You’re on hold, in the queue, listening

to the Nessun dorma song on the line

and the sorry-to-keep-you-waiting voice,

faint electronics at the world’s rim.

Please speak after the tone.

Please leave your name and number. Speak.

Get it all off your chest: love and love’s

bereavement and how short a term of office.

Make your confessions, all the bloody times

you were a bloody fool. So speak.

To nobody out there.

The theft

I am a thief and this my thiefwork,

here in the rare book room in Toledo

rummaging the works of the dead professors,

examining their boxes of effects.

It comes to this: a stout carton

in which the late dean’s ashtray, gown,

seal of office, rotary inscription,

pipe, golf trophy and cigar-cutter.

Amen.

Joy #6

The telephone is in the key of C

she says, breathless, home again

from the long corridors of air and traffic

over the ocean’s curve, where I have prayed

to all the gods of wind and water

for her safe return, keeping the stillness

still for her.

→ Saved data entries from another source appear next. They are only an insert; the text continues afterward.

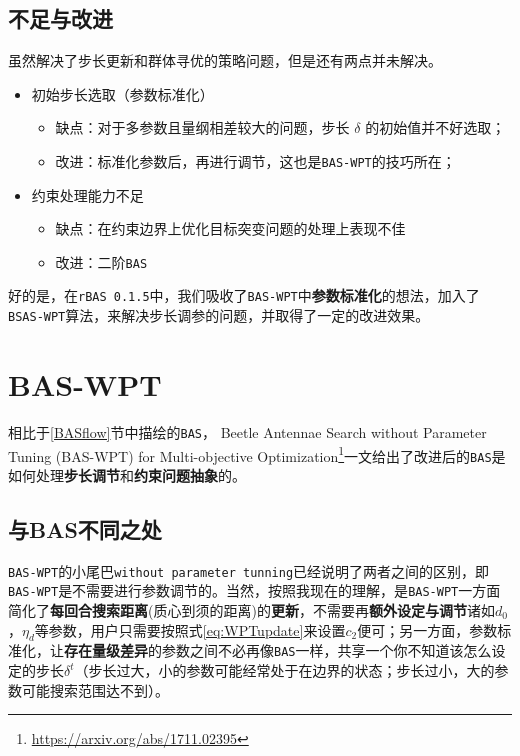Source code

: \documentclass[]{ctexbook}
\providecommand{\tightlist}{%
  \setlength{\itemsep}{0pt}\setlength{\parskip}{0pt}}
\renewcommand{\href}[2]{#2\footnote{\url{#1}}}
\theoremstyle{definition}
\theoremstyle{definition}
\theoremstyle{definition}
\theoremstyle{remark}
\begin{document}
\subsection{不足与改进}\label{BSASimprove}

虽然解决了步长更新和群体寻优的策略问题，但是还有两点并未解决。

\begin{itemize}
\tightlist
\item
  初始步长选取（参数标准化）

  \begin{itemize}
  \tightlist
  \item
    缺点：对于多参数且量纲相差较大的问题，步长 \(\delta\)
    的初始值并不好选取；
  \item
    改进：标准化参数后，再进行调节，这也是\texttt{BAS-WPT}的技巧所在；
  \end{itemize}
\item
  约束处理能力不足

  \begin{itemize}
  \tightlist
  \item
    缺点：在约束边界上优化目标突变问题的处理上表现不佳
  \item
    改进：二阶\texttt{BAS}
  \end{itemize}
\end{itemize}

好的是，在\texttt{rBAS\ 0.1.5}中，我们吸收了\texttt{BAS-WPT}中\textbf{参数标准化}的想法，加入了\texttt{BSAS-WPT}算法，来解决步长调参的问题，并取得了一定的改进效果。

\section{BAS-WPT}\label{bas-wpt}

相比于\ref{BASflow}节中描绘的\texttt{BAS}，
\href{https://arxiv.org/abs/1711.02395}{Beetle Antennae Search without
Parameter Tuning (BAS-WPT) for Multi-objective
Optimization}一文给出了改进后的\texttt{BAS}是如何处理\textbf{步长调节}和\textbf{约束问题抽象}的。

\subsection{与BAS不同之处}\label{BASWPTflow}

\texttt{BAS-WPT}的小尾巴\texttt{without\ parameter\ tunning}已经说明了两者之间的区别，即\texttt{BAS-WPT}是不需要进行参数调节的。当然，按照我现在的理解，是\texttt{BAS-WPT}一方面简化了\textbf{每回合搜索距离}(质心到须的距离)的\textbf{更新}，不需要再\textbf{额外设定与调节}诸如\(d_0\)，\(\eta_d\)等参数，用户只需要按照式\eqref{eq:WPTupdate}来设置\(c_2\)便可；另一方面，参数标准化，让\textbf{存在量级差异}的参数之间不必再像\texttt{BAS}一样，共享一个你不知道该怎么设定的步长\(\delta^t\)（步长过大，小的参数可能经常处于在边界的状态；步长过小，大的参数可能搜索范围达不到）。
\end{document}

The stories tumble

over each other, interrupt each other,

all she’s met, ate, heard, trembled at

in the country of endless explanations

and too many sudden noises, the freeways

and the announcements yelling in her skull

from the continent of her own tongue.

All falling away, almost in her grasp,

a word forming in the ear of her hearing,

glimpsed in the moment that’s gone now,

the stray bullet snug in its target.

In the year of the comet, with vodka,

phenobarb and plastic bags on their heads

39 grownups went off to board the UFO,

each with a roll of quarters for the shuttle.

The telephone is in C. And the dryer,

that’s just a basso profundo klaxon

that won’t quit, that and the microwave,

that and the cuckoo clock and the planes.

Sleep is what she needs, and a dream

through which geese on the inlet,

near and then distant, fading south

beyond the night swamps into summer.

The rustle of magnolia in the wind

and the stars over all, a nightbird

calling over water, the oncoming

of the great trains’ wild concertos.